## Work to complete
Using the records below, output the stretch that opens with the line containing "At that moment" and closes with the line containing "A-Yuan's question is", exactly and including both lines, with nothing more.
── Records to use ──
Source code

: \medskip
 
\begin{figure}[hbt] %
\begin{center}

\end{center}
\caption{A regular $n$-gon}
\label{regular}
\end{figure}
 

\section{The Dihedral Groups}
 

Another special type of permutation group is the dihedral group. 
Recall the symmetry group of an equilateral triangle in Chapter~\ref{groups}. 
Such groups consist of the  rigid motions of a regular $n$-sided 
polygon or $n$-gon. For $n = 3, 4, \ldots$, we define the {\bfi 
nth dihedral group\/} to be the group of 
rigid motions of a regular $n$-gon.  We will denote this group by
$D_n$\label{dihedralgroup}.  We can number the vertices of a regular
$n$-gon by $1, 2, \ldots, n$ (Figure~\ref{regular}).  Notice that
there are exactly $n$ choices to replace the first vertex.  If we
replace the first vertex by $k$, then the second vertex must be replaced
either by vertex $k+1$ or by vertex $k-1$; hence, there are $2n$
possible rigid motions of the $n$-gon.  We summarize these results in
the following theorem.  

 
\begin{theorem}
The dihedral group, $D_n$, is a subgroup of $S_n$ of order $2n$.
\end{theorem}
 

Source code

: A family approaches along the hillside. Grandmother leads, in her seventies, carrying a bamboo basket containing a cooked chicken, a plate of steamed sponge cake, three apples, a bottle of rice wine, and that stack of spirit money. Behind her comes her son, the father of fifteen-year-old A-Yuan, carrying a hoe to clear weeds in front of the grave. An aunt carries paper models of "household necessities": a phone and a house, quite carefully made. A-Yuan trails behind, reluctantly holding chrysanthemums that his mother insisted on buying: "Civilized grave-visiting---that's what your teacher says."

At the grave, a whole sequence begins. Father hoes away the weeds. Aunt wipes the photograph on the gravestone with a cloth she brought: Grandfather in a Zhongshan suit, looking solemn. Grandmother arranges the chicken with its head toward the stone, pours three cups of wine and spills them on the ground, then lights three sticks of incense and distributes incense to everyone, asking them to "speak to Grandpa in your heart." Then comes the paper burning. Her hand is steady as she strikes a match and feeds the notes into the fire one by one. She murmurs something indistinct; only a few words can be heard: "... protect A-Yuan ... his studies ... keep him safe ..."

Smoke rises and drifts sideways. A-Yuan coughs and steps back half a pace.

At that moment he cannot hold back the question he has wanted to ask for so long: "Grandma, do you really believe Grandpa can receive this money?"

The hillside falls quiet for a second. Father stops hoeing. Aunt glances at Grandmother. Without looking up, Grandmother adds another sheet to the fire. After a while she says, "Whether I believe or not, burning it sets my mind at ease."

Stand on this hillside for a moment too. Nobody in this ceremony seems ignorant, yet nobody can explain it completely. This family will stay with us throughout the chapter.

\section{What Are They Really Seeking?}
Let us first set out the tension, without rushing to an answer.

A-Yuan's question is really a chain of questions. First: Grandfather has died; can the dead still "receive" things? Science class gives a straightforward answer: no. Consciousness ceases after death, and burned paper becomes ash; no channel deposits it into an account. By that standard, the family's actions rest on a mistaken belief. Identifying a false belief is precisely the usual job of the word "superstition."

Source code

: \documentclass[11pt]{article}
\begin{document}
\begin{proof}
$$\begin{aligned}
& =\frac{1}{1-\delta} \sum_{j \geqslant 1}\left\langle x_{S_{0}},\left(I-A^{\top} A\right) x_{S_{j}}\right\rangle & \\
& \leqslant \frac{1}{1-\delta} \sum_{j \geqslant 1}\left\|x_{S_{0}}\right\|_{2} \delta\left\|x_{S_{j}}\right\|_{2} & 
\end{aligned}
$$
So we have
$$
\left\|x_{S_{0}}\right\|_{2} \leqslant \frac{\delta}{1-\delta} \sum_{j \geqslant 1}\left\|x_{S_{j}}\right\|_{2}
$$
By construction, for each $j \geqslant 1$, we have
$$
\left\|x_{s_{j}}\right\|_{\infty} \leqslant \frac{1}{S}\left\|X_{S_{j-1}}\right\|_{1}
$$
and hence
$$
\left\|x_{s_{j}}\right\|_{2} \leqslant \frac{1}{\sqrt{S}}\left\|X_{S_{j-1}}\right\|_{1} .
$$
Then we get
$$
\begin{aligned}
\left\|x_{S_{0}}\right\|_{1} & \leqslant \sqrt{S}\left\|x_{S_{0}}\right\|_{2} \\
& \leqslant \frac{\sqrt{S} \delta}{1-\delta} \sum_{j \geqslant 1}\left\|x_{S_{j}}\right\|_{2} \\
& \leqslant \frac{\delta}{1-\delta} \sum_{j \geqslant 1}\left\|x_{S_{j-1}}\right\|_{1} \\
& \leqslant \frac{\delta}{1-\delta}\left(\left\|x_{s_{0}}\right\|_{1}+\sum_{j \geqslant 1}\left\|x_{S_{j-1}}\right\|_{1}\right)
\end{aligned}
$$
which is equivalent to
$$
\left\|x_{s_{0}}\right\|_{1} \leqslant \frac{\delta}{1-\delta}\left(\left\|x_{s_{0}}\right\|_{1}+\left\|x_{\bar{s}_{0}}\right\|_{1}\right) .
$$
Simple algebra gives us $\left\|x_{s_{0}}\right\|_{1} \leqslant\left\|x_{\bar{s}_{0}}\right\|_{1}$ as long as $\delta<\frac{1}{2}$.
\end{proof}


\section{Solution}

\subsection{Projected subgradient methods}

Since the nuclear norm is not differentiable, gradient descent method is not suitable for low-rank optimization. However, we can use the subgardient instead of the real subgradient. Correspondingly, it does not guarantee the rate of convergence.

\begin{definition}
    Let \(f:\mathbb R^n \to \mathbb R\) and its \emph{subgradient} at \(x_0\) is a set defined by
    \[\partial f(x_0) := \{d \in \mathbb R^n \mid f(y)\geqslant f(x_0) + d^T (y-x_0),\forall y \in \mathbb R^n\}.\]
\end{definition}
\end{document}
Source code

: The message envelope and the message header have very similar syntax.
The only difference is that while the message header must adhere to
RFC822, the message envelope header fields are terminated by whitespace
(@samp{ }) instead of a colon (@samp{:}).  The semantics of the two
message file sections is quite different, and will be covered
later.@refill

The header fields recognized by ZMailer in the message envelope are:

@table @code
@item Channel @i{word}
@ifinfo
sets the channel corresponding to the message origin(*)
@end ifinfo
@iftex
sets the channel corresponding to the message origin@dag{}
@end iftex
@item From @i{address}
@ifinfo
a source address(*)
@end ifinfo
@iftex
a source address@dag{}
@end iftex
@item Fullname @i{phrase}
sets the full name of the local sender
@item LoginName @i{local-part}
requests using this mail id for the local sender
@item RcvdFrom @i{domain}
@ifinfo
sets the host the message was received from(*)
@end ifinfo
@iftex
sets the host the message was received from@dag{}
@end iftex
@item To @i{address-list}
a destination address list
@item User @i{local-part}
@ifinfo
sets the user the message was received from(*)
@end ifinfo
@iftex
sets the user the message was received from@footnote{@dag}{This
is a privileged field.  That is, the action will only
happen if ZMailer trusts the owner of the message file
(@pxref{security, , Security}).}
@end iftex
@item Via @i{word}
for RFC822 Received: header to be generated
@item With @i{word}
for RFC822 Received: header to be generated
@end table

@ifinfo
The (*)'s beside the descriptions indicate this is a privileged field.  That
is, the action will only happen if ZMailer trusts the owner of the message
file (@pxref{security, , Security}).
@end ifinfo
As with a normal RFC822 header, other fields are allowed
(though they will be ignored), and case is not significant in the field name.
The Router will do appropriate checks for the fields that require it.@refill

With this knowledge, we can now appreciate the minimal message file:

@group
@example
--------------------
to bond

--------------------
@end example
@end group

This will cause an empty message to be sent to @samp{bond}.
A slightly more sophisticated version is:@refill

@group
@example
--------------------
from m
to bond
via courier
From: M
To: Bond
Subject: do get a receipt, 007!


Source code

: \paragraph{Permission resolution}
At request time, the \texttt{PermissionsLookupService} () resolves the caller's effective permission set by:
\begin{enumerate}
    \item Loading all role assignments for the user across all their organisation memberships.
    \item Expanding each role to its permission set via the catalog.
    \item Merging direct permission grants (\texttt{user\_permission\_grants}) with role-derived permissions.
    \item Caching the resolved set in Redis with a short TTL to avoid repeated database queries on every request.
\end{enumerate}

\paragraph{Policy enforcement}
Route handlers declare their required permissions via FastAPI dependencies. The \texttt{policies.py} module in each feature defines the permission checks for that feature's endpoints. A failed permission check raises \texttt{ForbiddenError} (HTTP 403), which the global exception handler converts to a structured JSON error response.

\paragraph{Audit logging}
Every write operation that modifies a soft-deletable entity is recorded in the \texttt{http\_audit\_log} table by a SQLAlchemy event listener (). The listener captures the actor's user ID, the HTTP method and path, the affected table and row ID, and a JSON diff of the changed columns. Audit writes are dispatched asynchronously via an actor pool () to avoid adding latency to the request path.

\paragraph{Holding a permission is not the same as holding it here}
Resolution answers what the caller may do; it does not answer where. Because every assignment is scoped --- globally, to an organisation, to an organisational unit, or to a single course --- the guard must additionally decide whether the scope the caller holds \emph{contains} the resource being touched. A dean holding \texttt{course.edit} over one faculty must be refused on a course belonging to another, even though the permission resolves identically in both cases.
───
## Result for this task
At that moment he cannot hold back the question he has wanted to ask for so long: "Grandma, do you really believe Grandpa can receive this money?"

The hillside falls quiet for a second. Father stops hoeing. Aunt glances at Grandmother. Without looking up, Grandmother adds another sheet to the fire. After a while she says, "Whether I believe or not, burning it sets my mind at ease."

Stand on this hillside for a moment too. Nobody in this ceremony seems ignorant, yet nobody can explain it completely. This family will stay with us throughout the chapter.

\section{What Are They Really Seeking?}
Let us first set out the tension, without rushing to an answer.

A-Yuan's question is really a chain of questions. First: Grandfather has died; can the dead still "receive" things? Science class gives a straightforward answer: no. Consciousness ceases after death, and burned paper becomes ash; no channel deposits it into an account. By that standard, the family's actions rest on a mistaken belief. Identifying a false belief is precisely the usual job of the word "superstition."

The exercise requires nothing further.